Full-Dimensional Neural Network Potential Energy Surface for the Photodissociation Dynamics of HNCS in the S1 band.

Abstract

The full-dimensional potential energy surface (PES) for the photodissociation of HNCS in the S₁(¹A″) electronic state has been built up by the neural network method based on more than 48,000 ab initio points, which were calculated at the multireference configuration interaction level with Davidson correction using the augmented correlation consistent polarized valence triple-ζ basis set. It was found that two minima, namely, trans and cis isomers of HNCS, and seven stationary points exist on the S₁ PES for the three dissociation pathways: HNCS(S₁) → H + NCS/HNC + S(¹D)/HN(¹Δ) + CS(¹Σ⁺).

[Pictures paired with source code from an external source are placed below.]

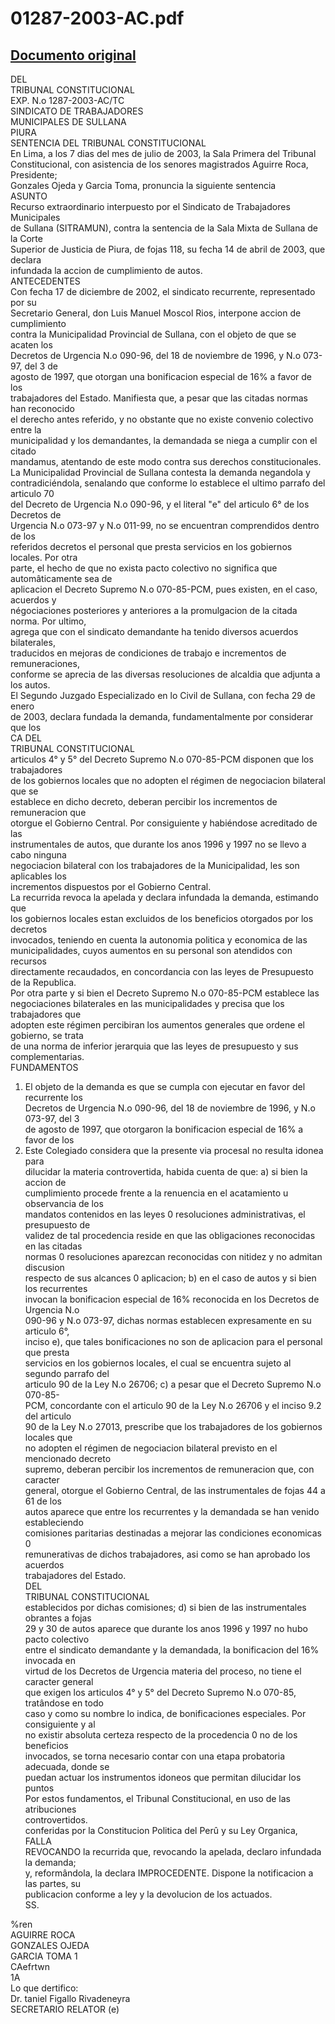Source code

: 
01287-2003-AC.pdf
=================
  
[Documento original](https://tc.gob.pe/jurisprudencia/2003/01287-2003-AC.pdf)  
---  
DEL  
TRIBUNAL CONSTITUCIONAL  
EXP. N.o 1287-2003-AC/TC  
SINDICATO DE TRABAJADORES  
MUNICIPALES DE SULLANA  
PIURA  
SENTENCIA DEL TRIBUNAL CONSTITUCIONAL  
En Lima, a los 7 dias del mes de julio de 2003, la Sala Primera del Tribunal  
Constitucional, con asistencia de los senores magistrados Aguirre Roca, Presidente;  
Gonzales Ojeda y Garcia Toma, pronuncia la siguiente sentencia  
ASUNTO  
Recurso extraordinario interpuesto por el Sindicato de Trabajadores Municipales  
de Sullana (SITRAMUN), contra la sentencia de la Sala Mixta de Sullana de la Corte  
Superior de Justicia de Piura, de fojas 118, su fecha 14 de abril de 2003, que declara  
infundada la accion de cumplimiento de autos.  
ANTECEDENTES  
Con fecha 17 de diciembre de 2002, el sindicato recurrente, representado por su  
Secretario General, don Luis Manuel Moscol Rios, interpone accion de cumplimiento  
contra la Municipalidad Provincial de Sullana, con el objeto de que se acaten los  
Decretos de Urgencia N.o 090-96, del 18 de noviembre de 1996, y N.o 073-97, del 3 de  
agosto de 1997, que otorgan una bonificacion especial de 16% a favor de los  
trabajadores del Estado. Manifiesta que, a pesar que las citadas normas han reconocido  
el derecho antes referido, y no obstante que no existe convenio colectivo entre la  
municipalidad y los demandantes, la demandada se niega a cumplir con el citado  
mandamus, atentando de este modo contra sus derechos constitucionales.  
La Municipalidad Provincial de Sullana contesta la demanda negandola y  
contradiciéndola, senalando que conforme lo establece el ultimo parrafo del articulo 70  
del Decreto de Urgencia N.o 090-96, y el literal "e" del articulo 6° de los Decretos de  
Urgencia N.o 073-97 y N.o 011-99, no se encuentran comprendidos dentro de los  
referidos decretos el personal que presta servicios en los gobiernos locales. Por otra  
parte, el hecho de que no exista pacto colectivo no significa que automâticamente sea de  
aplicacion el Decreto Supremo N.o 070-85-PCM, pues existen, en el caso, acuerdos y  
négociaciones posteriores y anteriores a la promulgacion de la citada norma. Por ultimo,  
agrega que con el sindicato demandante ha tenido diversos acuerdos bilaterales,  
traducidos en mejoras de condiciones de trabajo e incrementos de remuneraciones,  
conforme se aprecia de las diversas resoluciones de alcaldia que adjunta a los autos.  
El Segundo Juzgado Especializado en lo Civil de Sullana, con fecha 29 de enero  
de 2003, declara fundada la demanda, fundamentalmente por considerar que los  
CA DEL  
TRIBUNAL CONSTITUCIONAL  
articulos 4° y 5° del Decreto Supremo N.o 070-85-PCM disponen que los trabajadores  
de los gobiernos locales que no adopten el régimen de negociacion bilateral que se  
establece en dicho decreto, deberan percibir los incrementos de remuneracion que  
otorgue el Gobierno Central. Por consiguiente y habiéndose acreditado de las  
instrumentales de autos, que durante los anos 1996 y 1997 no se llevo a cabo ninguna  
negociacion bilateral con los trabajadores de la Municipalidad, les son aplicables los  
incrementos dispuestos por el Gobierno Central.  
La recurrida revoca la apelada y declara infundada la demanda, estimando que  
los gobiernos locales estan excluidos de los beneficios otorgados por los decretos  
invocados, teniendo en cuenta la autonomia politica y economica de las  
municipalidades, cuyos aumentos en su personal son atendidos con recursos  
directamente recaudados, en concordancia con las leyes de Presupuesto de la Republica.  
Por otra parte y si bien el Decreto Supremo N.o 070-85-PCM establece las  
negociaciones bilaterales en las municipalidades y precisa que los trabajadores que  
adopten este régimen percibiran los aumentos generales que ordene el gobierno, se trata  
de una norma de inferior jerarquia que las leyes de presupuesto y sus complementarias.  
FUNDAMENTOS  
1. El objeto de la demanda es que se cumpla con ejecutar en favor del recurrente los  
Decretos de Urgencia N.o 090-96, del 18 de noviembre de 1996, y N.o 073-97, del 3  
de agosto de 1997, que otorgaron la bonificacion especial de 16% a favor de los  
2. Este Colegiado considera que la presente via procesal no resulta idonea para  
dilucidar la materia controvertida, habida cuenta de que: a) si bien la accion de  
cumplimiento procede frente a la renuencia en el acatamiento u observancia de los  
mandatos contenidos en las leyes 0 resoluciones administrativas, el presupuesto de  
validez de tal procedencia reside en que las obligaciones reconocidas en las citadas  
normas 0 resoluciones aparezcan reconocidas con nitidez y no admitan discusion  
respecto de sus alcances 0 aplicacion; b) en el caso de autos y si bien los recurrentes  
invocan la bonificacion especial de 16% reconocida en los Decretos de Urgencia N.o  
090-96 y N.o 073-97, dichas normas establecen expresamente en su articulo 6°,  
inciso e), que tales bonificaciones no son de aplicacion para el personal que presta  
servicios en los gobiernos locales, el cual se encuentra sujeto al segundo parrafo del  
articulo 90 de la Ley N.o 26706; c) a pesar que el Decreto Supremo N.o 070-85-  
PCM, concordante con el articulo 90 de la Ley N.o 26706 y el inciso 9.2 del articulo  
90 de la Ley N.o 27013, prescribe que los trabajadores de los gobiernos locales que  
no adopten el régimen de negociacion bilateral previsto en el mencionado decreto  
supremo, deberan percibir los incrementos de remuneracion que, con caracter  
general, otorgue el Gobierno Central, de las instrumentales de fojas 44 a 61 de los  
autos aparece que entre los recurrentes y la demandada se han venido estableciendo  
comisiones paritarias destinadas a mejorar las condiciones economicas 0  
remunerativas de dichos trabajadores, asi como se han aprobado los acuerdos  
trabajadores del Estado.  
DEL  
TRIBUNAL CONSTITUCIONAL  
establecidos por dichas comisiones; d) si bien de las instrumentales obrantes a fojas  
29 y 30 de autos aparece que durante los anos 1996 y 1997 no hubo pacto colectivo  
entre el sindicato demandante y la demandada, la bonificacion del 16% invocada en  
virtud de los Decretos de Urgencia materia del proceso, no tiene el caracter general  
que exigen los articulos 4° y 5° del Decreto Supremo N.o 070-85, tratândose en todo  
caso y como su nombre lo indica, de bonificaciones especiales. Por consiguiente y al  
no existir absoluta certeza respecto de la procedencia 0 no de los beneficios  
invocados, se torna necesario contar con una etapa probatoria adecuada, donde se  
puedan actuar los instrumentos idoneos que permitan dilucidar los puntos  
Por estos fundamentos, el Tribunal Constitucional, en uso de las atribuciones  
controvertidos.  
conferidas por la Constitucion Politica del Perû y su Ley Organica,  
FALLA  
REVOCANDO la recurrida que, revocando la apelada, declaro infundada la demanda;  
y, reformândola, la declara IMPROCEDENTE. Dispone la notificacion a las partes, su  
publicacion conforme a ley y la devolucion de los actuados.  
SS.  
  
%ren  
AGUIRRE ROCA  
GONZALES OJEDA  
GARCIA TOMA 1  
CAefrtwn  
1A  
Lo que dertifico:  
Dr. taniel Figallo Rivadeneyra  
SECRETARIO RELATOR (e)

The dissociation energies of two lowest product channels H + NCS and HNC + S(¹D) calculated on the PES are in good agreement with experimental results, validating the high accuracy of the PES. Furthermore, the quasi-classical trajectory calculations were carried out to investigate the photodissociation dynamics of HNCS(S₁) at the total energy ranging from 5.0 to 6.0 eV based on the newly constructed S₁ PES. It was found that two products H + NCS/HNC + S(¹D) are dynamically comparable with the branching ratios of ∼1:1 at high energies, and the product HNC + S(¹D) is favored at low energies, resulting from different topographies of the PES along the two dissociation pathways. Specifically, the translational energy distributions of the products H + NCS and HNC + S(¹D) were found to be exceedingly different. The former behaves like a Gauss-type function with a broad width and a center of the peak at relatively high energy, while the latter is dominated by the low energies and decays heavily as the translational energy increases, shedding light on the photodissociation dynamics of HNCS in the S₁ band.